More than anything, though, Jordan enjoys spending time with her twin sister, and Special Olympics Illinois athlete, Kirsten.

“Kirsten has cerebral palsy and hemiparesis of her right side as well as being blind in her right eye,” explains Jordan.

“She loves her music, mostly Katy Perry, Taylor Swift and she loves the song ‘July’ by Noah Cyrus. She would listen to it all day if you let her! She also likes to put papers in folders and organize things.”

Kirsten has been competing since 2016 in swimming (walk and assisted float), track and field (50m walk), and bowling. Jordan has also participated as a Unified Partner in soccer and basketball.

Kirsten and Jordan are just like your typical sisters.
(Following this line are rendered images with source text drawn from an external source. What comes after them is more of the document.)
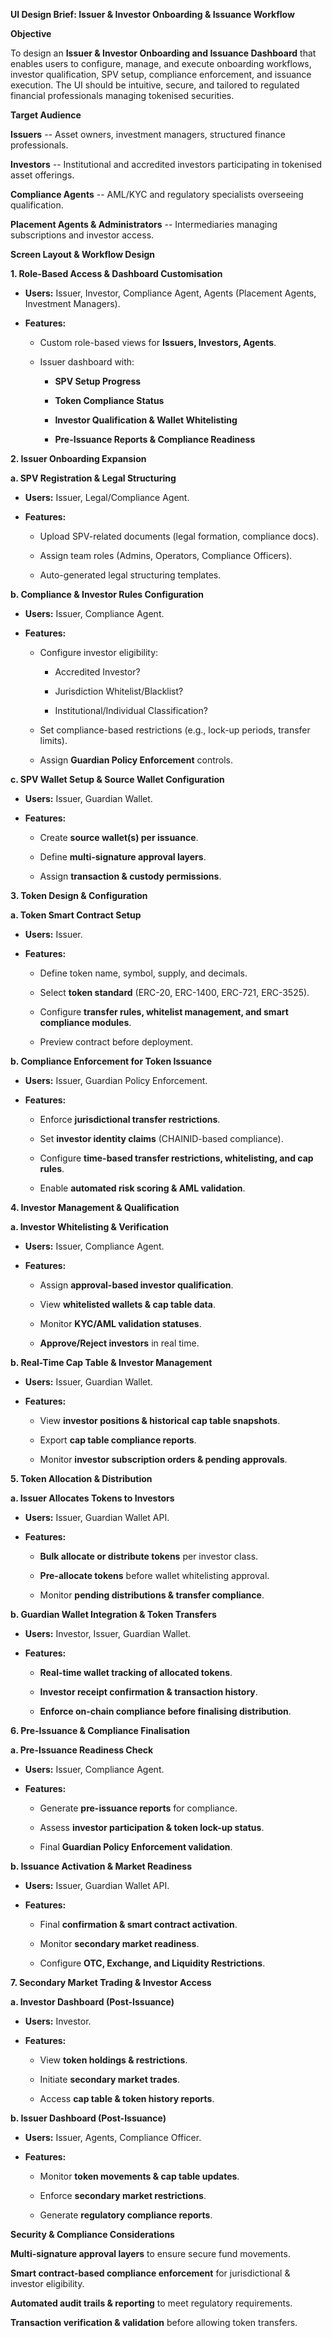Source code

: **UI Design Brief: Issuer & Investor Onboarding & Issuance Workflow**

**Objective**

To design an **Issuer & Investor Onboarding and Issuance Dashboard**
that enables users to configure, manage, and execute onboarding
workflows, investor qualification, SPV setup, compliance enforcement,
and issuance execution. The UI should be intuitive, secure, and tailored
to regulated financial professionals managing tokenised securities.

**Target Audience**

**Issuers** -- Asset owners, investment managers, structured finance
professionals.

**Investors** -- Institutional and accredited investors participating in
tokenised asset offerings.

**Compliance Agents** -- AML/KYC and regulatory specialists overseeing
qualification.

**Placement Agents & Administrators** -- Intermediaries managing
subscriptions and investor access.

**Screen Layout & Workflow Design**

**1. Role-Based Access & Dashboard Customisation**

- **Users:** Issuer, Investor, Compliance Agent, Agents (Placement
  Agents, Investment Managers).

- **Features:**

  - Custom role-based views for **Issuers, Investors, Agents**.

  - Issuer dashboard with:

    - **SPV Setup Progress**

    - **Token Compliance Status**

    - **Investor Qualification & Wallet Whitelisting**

    - **Pre-Issuance Reports & Compliance Readiness**

**2. Issuer Onboarding Expansion**

**a. SPV Registration & Legal Structuring**

- **Users:** Issuer, Legal/Compliance Agent.

- **Features:**

  - Upload SPV-related documents (legal formation, compliance docs).

  - Assign team roles (Admins, Operators, Compliance Officers).

  - Auto-generated legal structuring templates.

**b. Compliance & Investor Rules Configuration**

- **Users:** Issuer, Compliance Agent.

- **Features:**

  - Configure investor eligibility:

    - Accredited Investor?

    - Jurisdiction Whitelist/Blacklist?

    - Institutional/Individual Classification?

  - Set compliance-based restrictions (e.g., lock-up periods, transfer
    limits).

  - Assign **Guardian Policy Enforcement** controls.

**c. SPV Wallet Setup & Source Wallet Configuration**

- **Users:** Issuer, Guardian Wallet.

- **Features:**

  - Create **source wallet(s) per issuance**.

  - Define **multi-signature approval layers**.

  - Assign **transaction & custody permissions**.

**3. Token Design & Configuration**

**a. Token Smart Contract Setup**

- **Users:** Issuer.

- **Features:**

  - Define token name, symbol, supply, and decimals.

  - Select **token standard** (ERC-20, ERC-1400, ERC-721, ERC-3525).

  - Configure **transfer rules, whitelist management, and smart
    compliance modules**.

  - Preview contract before deployment.

**b. Compliance Enforcement for Token Issuance**

- **Users:** Issuer, Guardian Policy Enforcement.

- **Features:**

  - Enforce **jurisdictional transfer restrictions**.

  - Set **investor identity claims** (CHAINID-based compliance).

  - Configure **time-based transfer restrictions, whitelisting, and cap
    rules**.

  - Enable **automated risk scoring & AML validation**.

**4. Investor Management & Qualification**

**a. Investor Whitelisting & Verification**

- **Users:** Issuer, Compliance Agent.

- **Features:**

  - Assign **approval-based investor qualification**.

  - View **whitelisted wallets & cap table data**.

  - Monitor **KYC/AML validation statuses**.

  - **Approve/Reject investors** in real time.

**b. Real-Time Cap Table & Investor Management**

- **Users:** Issuer, Guardian Wallet.

- **Features:**

  - View **investor positions & historical cap table snapshots**.

  - Export **cap table compliance reports**.

  - Monitor **investor subscription orders & pending approvals**.

**5. Token Allocation & Distribution**

**a. Issuer Allocates Tokens to Investors**

- **Users:** Issuer, Guardian Wallet API.

- **Features:**

  - **Bulk allocate or distribute tokens** per investor class.

  - **Pre-allocate tokens** before wallet whitelisting approval.

  - Monitor **pending distributions & transfer compliance**.

**b. Guardian Wallet Integration & Token Transfers**

- **Users:** Investor, Issuer, Guardian Wallet.

- **Features:**

  - **Real-time wallet tracking of allocated tokens**.

  - **Investor receipt confirmation & transaction history**.

  - **Enforce on-chain compliance before finalising distribution**.

**6. Pre-Issuance & Compliance Finalisation**

**a. Pre-Issuance Readiness Check**

- **Users:** Issuer, Compliance Agent.

- **Features:**

  - Generate **pre-issuance reports** for compliance.

  - Assess **investor participation & token lock-up status**.

  - Final **Guardian Policy Enforcement validation**.

**b. Issuance Activation & Market Readiness**

- **Users:** Issuer, Guardian Wallet API.

- **Features:**

  - Final **confirmation & smart contract activation**.

  - Monitor **secondary market readiness**.

  - Configure **OTC, Exchange, and Liquidity Restrictions**.

**7. Secondary Market Trading & Investor Access**

**a. Investor Dashboard (Post-Issuance)**

- **Users:** Investor.

- **Features:**

  - View **token holdings & restrictions**.

  - Initiate **secondary market trades**.

  - Access **cap table & token history reports**.

**b. Issuer Dashboard (Post-Issuance)**

- **Users:** Issuer, Agents, Compliance Officer.

- **Features:**

  - Monitor **token movements & cap table updates**.

  - Enforce **secondary market restrictions**.

  - Generate **regulatory compliance reports**.

**Security & Compliance Considerations**

**Multi-signature approval layers** to ensure secure fund movements.

**Smart contract-based compliance enforcement** for jurisdictional &
investor eligibility.

**Automated audit trails & reporting** to meet regulatory requirements.

**Transaction verification & validation** before allowing token
transfers.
Kirsten loves to jump at the opportunity to drive in Jordan’s car, so whenever they cruise around they listen to – you guessed it – Katy Perry.

“Normally on Friday nights we would go participate at A Special Place, which is a small theatre company for people with disabilities. But since we just had the show, I like to take her on a girls night every now and then!”

Another favorite thing of Kirsten’s? Legos!

“At school in class though she loves her Legos. If she gets them taken away it’s a whole big deal at dinner later that night!”

You may think twins have a “super power” where they can read each other’s minds or know what the other person is thinking. That’s not the case for Jordan and Kirsten, but Jordan does know her sister better than anyone and understands when she needs something. Kirsten’s disability does not slow her, or Jordan’s, life down. They continue to take over the Special Olympics world one competition at a time.

“I wouldn’t say her disability ‘changed’ her life. I would say that is just her life. Kirsten learns to adapt to so many situations and makes her own way of doing things. Yes, it affects her sometimes but that’s just life for her, and she can definitely work her way around it.”

Kirsten and Jordan, a pair of twins who amidst their difference have found so much in common, and help each other live life the fullest…because that’s what sisters are for.